BEGIN Listed records

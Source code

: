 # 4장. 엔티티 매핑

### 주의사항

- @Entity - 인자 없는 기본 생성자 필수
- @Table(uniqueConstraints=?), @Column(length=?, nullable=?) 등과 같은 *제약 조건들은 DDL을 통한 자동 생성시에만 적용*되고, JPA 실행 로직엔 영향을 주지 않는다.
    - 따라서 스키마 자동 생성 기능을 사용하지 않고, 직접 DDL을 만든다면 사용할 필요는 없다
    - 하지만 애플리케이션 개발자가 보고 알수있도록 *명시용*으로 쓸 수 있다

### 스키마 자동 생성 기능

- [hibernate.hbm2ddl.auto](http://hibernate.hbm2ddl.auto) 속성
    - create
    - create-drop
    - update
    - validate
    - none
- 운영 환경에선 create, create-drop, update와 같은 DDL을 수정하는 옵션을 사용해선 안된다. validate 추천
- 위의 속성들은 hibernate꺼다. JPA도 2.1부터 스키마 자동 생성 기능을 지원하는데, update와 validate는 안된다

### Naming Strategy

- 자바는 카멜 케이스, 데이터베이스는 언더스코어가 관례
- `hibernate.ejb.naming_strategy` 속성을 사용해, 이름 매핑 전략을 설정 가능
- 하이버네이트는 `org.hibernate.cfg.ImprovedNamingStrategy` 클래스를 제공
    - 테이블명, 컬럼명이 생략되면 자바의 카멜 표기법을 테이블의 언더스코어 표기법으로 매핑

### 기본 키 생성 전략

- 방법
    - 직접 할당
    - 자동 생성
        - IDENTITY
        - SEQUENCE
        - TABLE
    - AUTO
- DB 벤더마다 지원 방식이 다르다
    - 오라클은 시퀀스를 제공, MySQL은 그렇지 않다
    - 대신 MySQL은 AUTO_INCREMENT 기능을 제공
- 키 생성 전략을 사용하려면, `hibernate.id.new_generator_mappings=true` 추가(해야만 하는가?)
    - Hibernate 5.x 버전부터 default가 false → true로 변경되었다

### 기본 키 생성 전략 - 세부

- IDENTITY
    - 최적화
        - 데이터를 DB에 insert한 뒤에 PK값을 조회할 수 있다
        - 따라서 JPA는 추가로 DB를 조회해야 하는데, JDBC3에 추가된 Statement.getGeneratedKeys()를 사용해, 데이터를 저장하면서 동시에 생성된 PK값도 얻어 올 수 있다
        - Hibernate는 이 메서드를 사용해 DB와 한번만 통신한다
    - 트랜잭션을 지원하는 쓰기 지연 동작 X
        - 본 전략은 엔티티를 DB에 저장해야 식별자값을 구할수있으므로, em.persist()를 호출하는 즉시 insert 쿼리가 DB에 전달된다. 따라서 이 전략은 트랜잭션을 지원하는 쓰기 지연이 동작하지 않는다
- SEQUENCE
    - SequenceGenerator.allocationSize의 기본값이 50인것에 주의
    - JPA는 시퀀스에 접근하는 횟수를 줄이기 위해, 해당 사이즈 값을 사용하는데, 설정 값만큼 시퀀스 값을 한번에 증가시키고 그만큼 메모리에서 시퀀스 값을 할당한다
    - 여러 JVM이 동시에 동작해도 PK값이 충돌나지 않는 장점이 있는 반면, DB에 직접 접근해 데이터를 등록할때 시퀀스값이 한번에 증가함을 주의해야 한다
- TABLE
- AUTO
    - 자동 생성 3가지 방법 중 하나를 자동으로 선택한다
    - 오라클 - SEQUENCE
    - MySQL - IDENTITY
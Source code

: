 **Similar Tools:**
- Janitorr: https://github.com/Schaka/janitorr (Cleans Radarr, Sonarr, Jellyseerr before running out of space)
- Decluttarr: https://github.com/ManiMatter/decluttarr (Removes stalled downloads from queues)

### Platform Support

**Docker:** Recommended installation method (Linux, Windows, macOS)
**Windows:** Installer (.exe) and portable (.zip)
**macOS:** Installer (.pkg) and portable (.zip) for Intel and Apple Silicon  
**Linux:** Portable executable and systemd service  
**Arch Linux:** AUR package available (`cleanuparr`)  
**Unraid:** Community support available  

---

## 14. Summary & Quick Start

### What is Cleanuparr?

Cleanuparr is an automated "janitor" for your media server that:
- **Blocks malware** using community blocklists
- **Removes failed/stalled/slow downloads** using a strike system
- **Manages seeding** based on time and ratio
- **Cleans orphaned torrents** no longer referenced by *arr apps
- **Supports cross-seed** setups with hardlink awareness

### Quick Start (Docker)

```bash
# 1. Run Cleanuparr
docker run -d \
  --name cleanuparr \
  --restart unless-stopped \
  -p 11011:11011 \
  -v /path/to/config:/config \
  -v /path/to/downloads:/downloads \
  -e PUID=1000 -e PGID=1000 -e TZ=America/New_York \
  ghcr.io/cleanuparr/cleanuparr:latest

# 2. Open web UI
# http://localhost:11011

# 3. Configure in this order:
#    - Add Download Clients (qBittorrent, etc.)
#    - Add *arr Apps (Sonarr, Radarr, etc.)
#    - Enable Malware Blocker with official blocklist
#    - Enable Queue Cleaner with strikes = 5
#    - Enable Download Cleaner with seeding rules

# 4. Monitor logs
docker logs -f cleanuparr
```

END Listed records

> _Aim of the exercise_: Check each line of the entries, and copy the ones that contain "drop".

> _Exercise answer_:
    - create-drop
- 운영 환경에선 create, create-drop, update와 같은 DDL을 수정하는 옵션을 사용해선 안된다. validate 추천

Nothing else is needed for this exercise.